In one of two scrapbooks highlighting Vosberg’s military service, there is a white bar rag with writing on it that reminds him of those days so long ago.

Transitioning to Family Life on the Farm After three years of active duty — he was also in the reserves for five years — Vosberg returned to the Avoca area. He met his wife, Mary Ann, and the two later married, on Feb. 23, 1957. “He said he was always proud to be a Marine, but he wouldn’t re-enlist,” she said.

If Vosberg had stayed in, it would have been during the Vietnam War. He said his older brother, Duane, was over there and nearly froze to death during the winter of 1951. “They lived in a hole in the ground on the backside of the mountain, so the shells couldn’t reach them,” Vosberg said. “Once a week, they’d go down, get a shower and have new clothes issued. They’d just burn the old ones. There was no place to wash anything.”

The way Vietnam veterans were treated when they returned home was also disheartening. “Our son-in-law came back to San Francisco and they couldn’t get off the plane,” Vosberg said. “People were throwing rocks at them. When I came back, the band was playing.”

The Avoca native settled into a new routine once back home. Over time, the couple welcomed five children — Sherri, Ruth, Joan, Paul and Mark, who all attended school in Westbrook. “We now have 12 grandchildren and 19 great grandchildren,” Mary Ann Vosberg said. “Luckily, most of them live fairly close.”

Four of their grandchildren — three grandsons and one granddaughter — also served in the military, a career fewer and fewer Americans are choosing to do these days. “At the time I went in, it you were more obligated,” Dale said. “It was a thing of honor. There were people from all walks of life. During World War II, 11% of the people served. Now it’s less than 1%. The average soldier during World War II was 5-foot-8 and 140 pounds, so that’s changed, too.”
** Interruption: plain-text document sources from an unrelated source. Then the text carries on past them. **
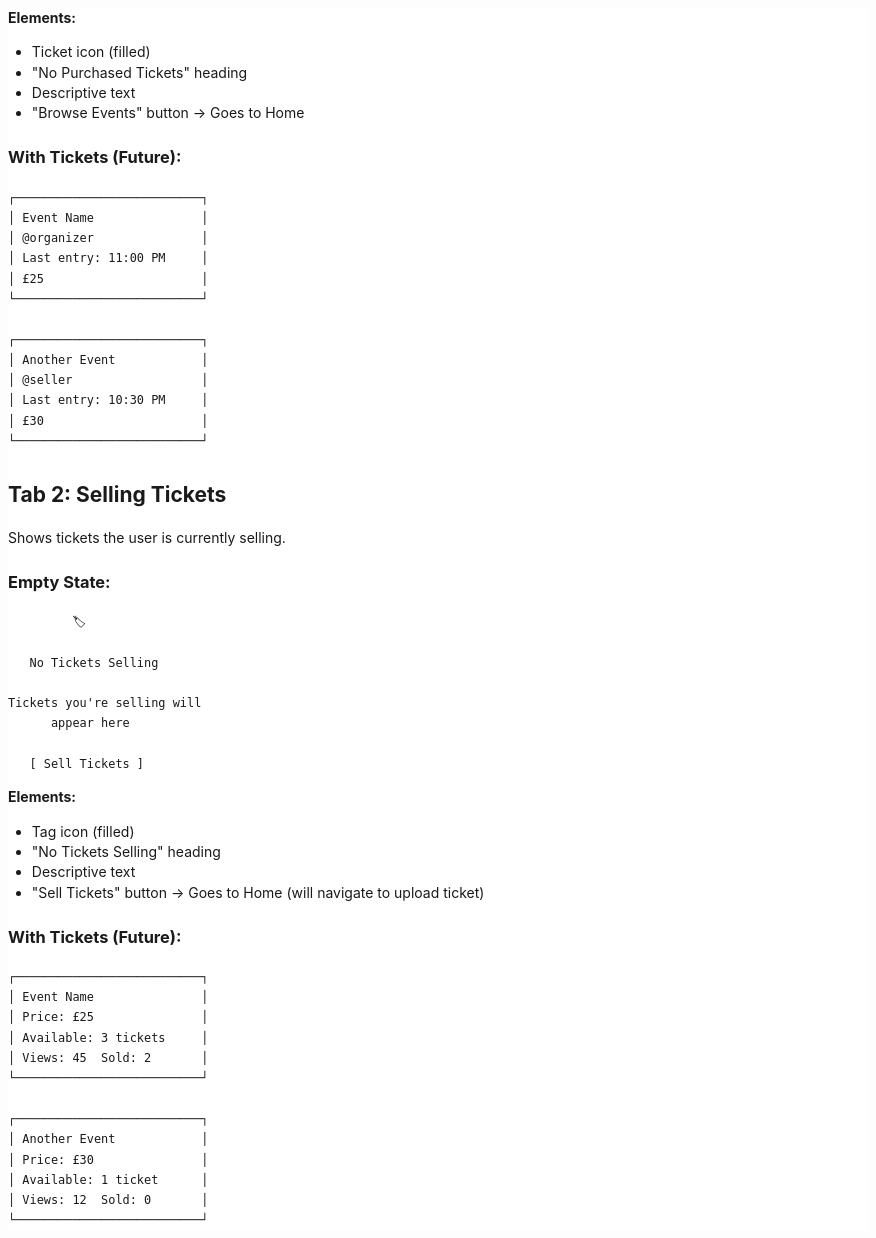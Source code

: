 **Elements:**
- Ticket icon (filled)
- "No Purchased Tickets" heading
- Descriptive text
- "Browse Events" button → Goes to Home

### With Tickets (Future):
```
┌──────────────────────────┐
│ Event Name               │
│ @organizer               │
│ Last entry: 11:00 PM     │
│ £25                      │
└──────────────────────────┘

┌──────────────────────────┐
│ Another Event            │
│ @seller                  │
│ Last entry: 10:30 PM     │
│ £30                      │
└──────────────────────────┘
```

## Tab 2: Selling Tickets

Shows tickets the user is currently selling.

### Empty State:
```
         🏷️

   No Tickets Selling

Tickets you're selling will
      appear here

   [ Sell Tickets ]
```

**Elements:**
- Tag icon (filled)
- "No Tickets Selling" heading
- Descriptive text
- "Sell Tickets" button → Goes to Home (will navigate to upload ticket)

### With Tickets (Future):
```
┌──────────────────────────┐
│ Event Name               │
│ Price: £25               │
│ Available: 3 tickets     │
│ Views: 45  Sold: 2       │
└──────────────────────────┘

┌──────────────────────────┐
│ Another Event            │
│ Price: £30               │
│ Available: 1 ticket      │
│ Views: 12  Sold: 0       │
└──────────────────────────┘
```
For most of his life, Vosberg farmed corn and soybeans, but he also put up hay and raised beef cattle. His son, Paul, who was in the Army Reserve for 20 years, farmed alongside him. Things were tough when Paul was called up, but the family pulled together and survived. “We had about 700 cattle and we were farming a lot of acres, then all of a sudden, he was gone for a year,” Vosberg said. “He was in Iraq twice and also in Saudi and Kuwait. It was tough for us.”

For several years, the couple also hosted foreign exchange students, something they really enjoyed doing. “They were all very sweet,” Mary Ann said. “They liked being on the farm. They were eager to learn.”

The students came from Japan, Germany, Belgium, Brazil and Columbia. Dale said all of the families have visited a couple times over the years and that he and Mary Ann have visited the foreign exchange students in their native countries as well. “They invited us to come to Brazil, so for our 25th wedding anniversary, we went to Rio de Janeiro, to the carnival,” he said. “It would be like going to New Orleans for Mardi Gras. There were a lot of parades, bands playing and people dressed up. We spent about a month there.”

The couple also flew to Australia, where one of their daughters was a foreign exchange student. “That is one place that is really nice,” Dale Vosberg said. “It’s a long way — it was a 17 hour flight. I wouldn’t go now.”

Despite the fact that he’ll turn 90 years old on his next birthday, Vosberg continues to farm alongside his son. “I love farming,” he said. “I just like watching the crops grow. I’ve had to work really hard, and it hasn’t always been good, but overall for me, farming has been very good.”